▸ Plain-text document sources
'''
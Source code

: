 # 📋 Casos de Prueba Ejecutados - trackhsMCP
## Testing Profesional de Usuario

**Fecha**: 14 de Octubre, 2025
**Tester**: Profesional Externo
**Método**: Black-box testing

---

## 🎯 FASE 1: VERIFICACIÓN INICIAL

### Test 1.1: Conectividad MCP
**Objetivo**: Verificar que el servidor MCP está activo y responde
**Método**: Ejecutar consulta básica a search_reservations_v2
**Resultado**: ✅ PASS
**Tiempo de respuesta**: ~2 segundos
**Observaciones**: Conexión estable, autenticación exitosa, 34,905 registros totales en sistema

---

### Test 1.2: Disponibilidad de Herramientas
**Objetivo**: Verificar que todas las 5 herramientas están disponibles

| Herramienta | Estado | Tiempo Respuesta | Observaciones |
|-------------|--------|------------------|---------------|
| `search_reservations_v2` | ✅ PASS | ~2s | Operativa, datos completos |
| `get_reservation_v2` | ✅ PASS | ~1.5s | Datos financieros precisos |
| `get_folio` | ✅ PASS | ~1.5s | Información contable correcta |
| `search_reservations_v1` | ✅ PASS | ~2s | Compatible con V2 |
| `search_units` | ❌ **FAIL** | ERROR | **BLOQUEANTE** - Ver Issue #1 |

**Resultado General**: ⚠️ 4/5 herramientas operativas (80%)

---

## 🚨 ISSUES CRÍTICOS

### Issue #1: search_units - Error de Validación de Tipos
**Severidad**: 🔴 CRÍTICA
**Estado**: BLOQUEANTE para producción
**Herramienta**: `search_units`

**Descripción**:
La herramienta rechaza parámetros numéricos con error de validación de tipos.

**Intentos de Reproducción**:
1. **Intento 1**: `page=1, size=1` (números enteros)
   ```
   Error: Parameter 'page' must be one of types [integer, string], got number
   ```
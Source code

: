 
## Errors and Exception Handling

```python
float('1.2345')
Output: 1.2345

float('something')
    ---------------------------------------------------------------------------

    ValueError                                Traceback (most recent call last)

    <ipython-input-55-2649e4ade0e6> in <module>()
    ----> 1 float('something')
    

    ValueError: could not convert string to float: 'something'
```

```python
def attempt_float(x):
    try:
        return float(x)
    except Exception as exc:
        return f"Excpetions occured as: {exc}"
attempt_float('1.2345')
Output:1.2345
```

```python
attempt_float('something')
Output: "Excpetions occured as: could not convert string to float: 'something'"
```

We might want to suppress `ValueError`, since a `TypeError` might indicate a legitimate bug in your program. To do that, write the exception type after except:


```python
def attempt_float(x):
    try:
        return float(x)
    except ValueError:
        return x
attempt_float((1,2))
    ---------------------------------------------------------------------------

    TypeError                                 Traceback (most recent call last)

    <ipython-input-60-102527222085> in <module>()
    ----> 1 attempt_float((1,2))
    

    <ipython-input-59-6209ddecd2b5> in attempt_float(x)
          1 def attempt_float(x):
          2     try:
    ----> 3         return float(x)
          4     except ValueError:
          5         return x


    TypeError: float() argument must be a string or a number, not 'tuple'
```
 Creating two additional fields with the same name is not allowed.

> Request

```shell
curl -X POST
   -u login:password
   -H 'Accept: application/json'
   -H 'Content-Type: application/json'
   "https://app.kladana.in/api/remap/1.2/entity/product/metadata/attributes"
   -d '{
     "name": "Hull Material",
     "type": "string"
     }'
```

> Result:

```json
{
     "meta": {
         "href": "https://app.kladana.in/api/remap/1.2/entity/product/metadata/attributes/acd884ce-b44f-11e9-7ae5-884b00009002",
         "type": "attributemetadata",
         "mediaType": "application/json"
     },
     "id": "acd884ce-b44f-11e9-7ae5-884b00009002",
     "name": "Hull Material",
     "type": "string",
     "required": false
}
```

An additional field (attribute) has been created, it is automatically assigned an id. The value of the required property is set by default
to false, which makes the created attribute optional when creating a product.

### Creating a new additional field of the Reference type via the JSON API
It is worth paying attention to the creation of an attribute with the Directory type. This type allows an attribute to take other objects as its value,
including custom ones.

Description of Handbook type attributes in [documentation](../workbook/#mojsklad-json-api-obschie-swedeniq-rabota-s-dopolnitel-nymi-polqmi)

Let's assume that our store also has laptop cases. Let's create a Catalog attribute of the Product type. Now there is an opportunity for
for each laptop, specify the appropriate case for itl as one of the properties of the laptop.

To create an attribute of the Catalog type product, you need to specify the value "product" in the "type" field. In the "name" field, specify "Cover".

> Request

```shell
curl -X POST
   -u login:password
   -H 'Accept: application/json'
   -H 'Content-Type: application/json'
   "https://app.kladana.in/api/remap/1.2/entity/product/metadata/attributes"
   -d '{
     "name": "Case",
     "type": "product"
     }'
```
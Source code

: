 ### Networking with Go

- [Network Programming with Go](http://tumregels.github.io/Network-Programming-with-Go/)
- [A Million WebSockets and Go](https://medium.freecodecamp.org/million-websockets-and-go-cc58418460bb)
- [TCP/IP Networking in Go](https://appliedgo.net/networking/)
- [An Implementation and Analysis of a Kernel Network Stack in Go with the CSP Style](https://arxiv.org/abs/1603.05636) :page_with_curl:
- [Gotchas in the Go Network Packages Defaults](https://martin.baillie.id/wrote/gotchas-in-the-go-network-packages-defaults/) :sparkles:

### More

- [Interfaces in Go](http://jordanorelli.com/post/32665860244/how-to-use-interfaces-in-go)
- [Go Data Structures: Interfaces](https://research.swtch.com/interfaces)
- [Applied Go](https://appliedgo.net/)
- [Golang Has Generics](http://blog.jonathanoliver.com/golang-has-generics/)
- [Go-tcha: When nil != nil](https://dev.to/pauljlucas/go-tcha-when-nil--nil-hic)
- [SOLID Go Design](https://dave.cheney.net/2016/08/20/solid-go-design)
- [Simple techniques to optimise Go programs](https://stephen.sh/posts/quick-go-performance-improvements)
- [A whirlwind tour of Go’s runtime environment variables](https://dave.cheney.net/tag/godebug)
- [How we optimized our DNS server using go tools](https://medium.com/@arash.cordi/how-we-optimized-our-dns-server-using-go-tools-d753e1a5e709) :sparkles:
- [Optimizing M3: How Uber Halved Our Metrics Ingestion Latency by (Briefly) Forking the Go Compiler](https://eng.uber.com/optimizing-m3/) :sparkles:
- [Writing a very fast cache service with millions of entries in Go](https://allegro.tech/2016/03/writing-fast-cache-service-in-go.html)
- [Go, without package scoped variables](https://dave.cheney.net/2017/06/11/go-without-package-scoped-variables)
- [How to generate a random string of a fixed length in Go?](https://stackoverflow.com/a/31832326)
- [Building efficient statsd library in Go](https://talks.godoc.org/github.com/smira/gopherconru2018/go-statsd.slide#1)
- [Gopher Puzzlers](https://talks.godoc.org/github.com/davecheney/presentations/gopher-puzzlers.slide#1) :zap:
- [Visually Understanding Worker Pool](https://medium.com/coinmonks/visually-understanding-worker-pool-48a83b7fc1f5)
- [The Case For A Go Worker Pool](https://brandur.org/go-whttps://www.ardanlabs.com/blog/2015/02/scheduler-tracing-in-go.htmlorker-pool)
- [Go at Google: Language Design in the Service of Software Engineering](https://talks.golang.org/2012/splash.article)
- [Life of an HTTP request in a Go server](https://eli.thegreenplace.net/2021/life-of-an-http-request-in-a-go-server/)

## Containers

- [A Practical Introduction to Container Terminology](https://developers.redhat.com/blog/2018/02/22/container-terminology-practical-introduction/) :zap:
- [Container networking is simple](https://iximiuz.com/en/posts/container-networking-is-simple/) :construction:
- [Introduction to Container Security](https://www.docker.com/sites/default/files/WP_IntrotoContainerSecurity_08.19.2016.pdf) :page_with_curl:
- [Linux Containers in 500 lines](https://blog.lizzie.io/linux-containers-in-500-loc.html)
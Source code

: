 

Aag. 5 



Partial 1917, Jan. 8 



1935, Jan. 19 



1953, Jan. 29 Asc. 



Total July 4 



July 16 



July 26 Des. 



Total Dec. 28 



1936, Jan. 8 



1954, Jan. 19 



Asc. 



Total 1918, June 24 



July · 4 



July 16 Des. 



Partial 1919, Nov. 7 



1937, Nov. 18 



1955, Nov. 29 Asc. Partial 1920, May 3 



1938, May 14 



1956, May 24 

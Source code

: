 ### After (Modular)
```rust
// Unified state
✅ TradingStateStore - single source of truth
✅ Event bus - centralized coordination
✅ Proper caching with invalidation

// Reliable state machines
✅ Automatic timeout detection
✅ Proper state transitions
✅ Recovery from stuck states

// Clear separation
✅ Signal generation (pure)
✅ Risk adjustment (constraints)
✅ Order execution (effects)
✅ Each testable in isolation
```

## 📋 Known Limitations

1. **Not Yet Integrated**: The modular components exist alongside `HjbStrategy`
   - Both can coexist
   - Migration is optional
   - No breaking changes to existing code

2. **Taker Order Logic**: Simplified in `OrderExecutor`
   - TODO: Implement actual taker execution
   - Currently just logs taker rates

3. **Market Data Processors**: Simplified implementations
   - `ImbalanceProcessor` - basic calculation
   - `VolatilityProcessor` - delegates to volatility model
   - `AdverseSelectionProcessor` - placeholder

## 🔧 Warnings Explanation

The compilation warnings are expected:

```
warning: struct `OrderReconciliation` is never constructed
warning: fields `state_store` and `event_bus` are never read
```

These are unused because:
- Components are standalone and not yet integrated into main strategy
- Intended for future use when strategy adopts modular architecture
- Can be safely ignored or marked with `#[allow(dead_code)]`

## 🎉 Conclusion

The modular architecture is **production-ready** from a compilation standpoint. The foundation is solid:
'''
▸ EXERCISE REQUIREMENTS
Up to and including the line that contains "Compatible con V2 |", restate word for word every line of the entries, starting from the first.

▸ RESPONSE TO THIS EXERCISE
Source code

: # 📋 Casos de Prueba Ejecutados - trackhsMCP
## Testing Profesional de Usuario

**Fecha**: 14 de Octubre, 2025
**Tester**: Profesional Externo
**Método**: Black-box testing

---

## 🎯 FASE 1: VERIFICACIÓN INICIAL

### Test 1.1: Conectividad MCP
**Objetivo**: Verificar que el servidor MCP está activo y responde
**Método**: Ejecutar consulta básica a search_reservations_v2
**Resultado**: ✅ PASS
**Tiempo de respuesta**: ~2 segundos
**Observaciones**: Conexión estable, autenticación exitosa, 34,905 registros totales en sistema

---

### Test 1.2: Disponibilidad de Herramientas
**Objetivo**: Verificar que todas las 5 herramientas están disponibles

| Herramienta | Estado | Tiempo Respuesta | Observaciones |
|-------------|--------|------------------|---------------|
| `search_reservations_v2` | ✅ PASS | ~2s | Operativa, datos completos |
| `get_reservation_v2` | ✅ PASS | ~1.5s | Datos financieros precisos |
| `get_folio` | ✅ PASS | ~1.5s | Información contable correcta |
| `search_reservations_v1` | ✅ PASS | ~2s | Compatible con V2 |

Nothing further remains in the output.